++++ Records for this task ++++

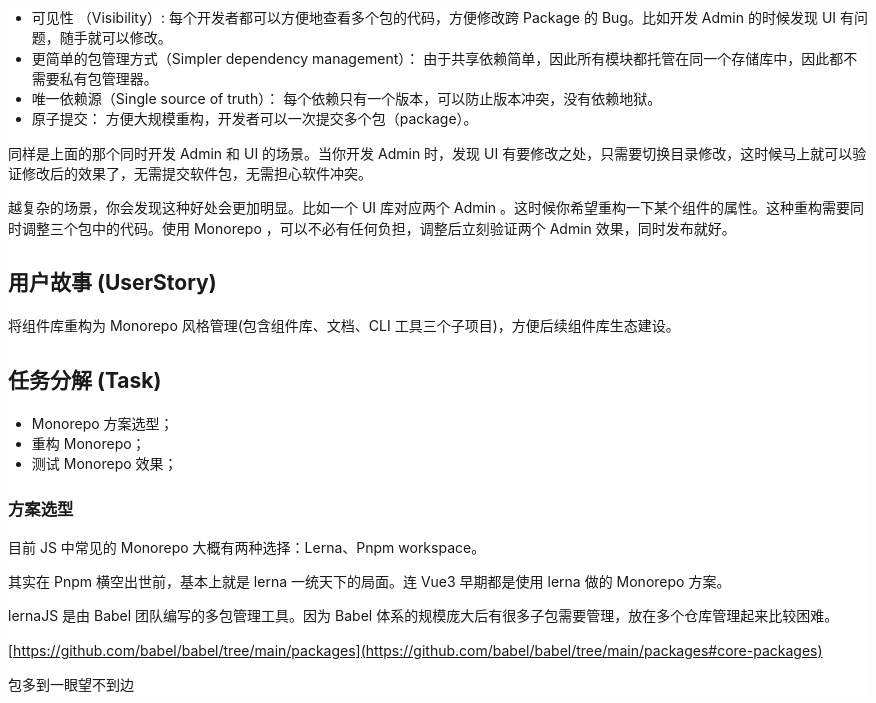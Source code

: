 - 可见性 （Visibility）: 每个开发者都可以方便地查看多个包的代码，方便修改跨 Package 的 Bug。比如开发 Admin 的时候发现 UI 有问题，随手就可以修改。
- 更简单的包管理方式（Simpler dependency management）： 由于共享依赖简单，因此所有模块都托管在同一个存储库中，因此都不需要私有包管理器。
- 唯一依赖源（Single source of truth）： 每个依赖只有一个版本，可以防止版本冲突，没有依赖地狱。
- 原子提交： 方便大规模重构，开发者可以一次提交多个包（package）。

同样是上面的那个同时开发 Admin 和 UI 的场景。当你开发 Admin 时，发现 UI 有要修改之处，只需要切换目录修改，这时候马上就可以验证修改后的效果了，无需提交软件包，无需担心软件冲突。

越复杂的场景，你会发现这种好处会更加明显。比如一个 UI 库对应两个 Admin 。这时候你希望重构一下某个组件的属性。这种重构需要同时调整三个包中的代码。使用 Monorepo ，可以不必有任何负担，调整后立刻验证两个 Admin 效果，同时发布就好。

## 用户故事 (UserStory)

将组件库重构为 Monorepo 风格管理(包含组件库、文档、CLI 工具三个子项目)，方便后续组件库生态建设。

## 任务分解 (Task)

- Monorepo 方案选型；
- 重构 Monorepo；
- 测试 Monorepo 效果；

### 方案选型

目前 JS 中常见的 Monorepo 大概有两种选择：Lerna、Pnpm workspace。

其实在 Pnpm 横空出世前，基本上就是 lerna 一统天下的局面。连 Vue3 早期都是使用 lerna 做的 Monorepo 方案。

lernaJS 是由 Babel 团队编写的多包管理工具。因为 Babel 体系的规模庞大后有很多子包需要管理，放在多个仓库管理起来比较困难。

[https://github.com/babel/babel/tree/main/packages](https://github.com/babel/babel/tree/main/packages#core-packages)

包多到一眼望不到边
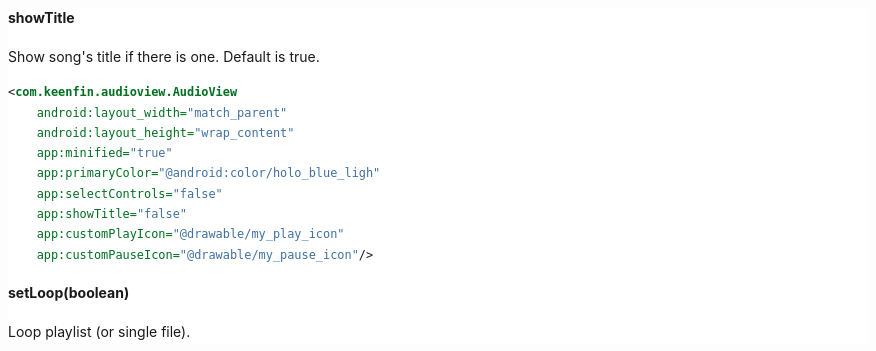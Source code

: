#### showTitle
Show song's title if there is one. Default is true.

``` xml
<com.keenfin.audioview.AudioView
    android:layout_width="match_parent"
    android:layout_height="wrap_content"
    app:minified="true"
    app:primaryColor="@android:color/holo_blue_ligh"
    app:selectControls="false"
    app:showTitle="false"
    app:customPlayIcon="@drawable/my_play_icon"
    app:customPauseIcon="@drawable/my_pause_icon"/>
```

#### setLoop(boolean)
Loop playlist (or single file).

++++

* Activity:
Each line of the data that includes "Admin" counts once; say how many there are, giving nothing but the number.

* Answer area:
3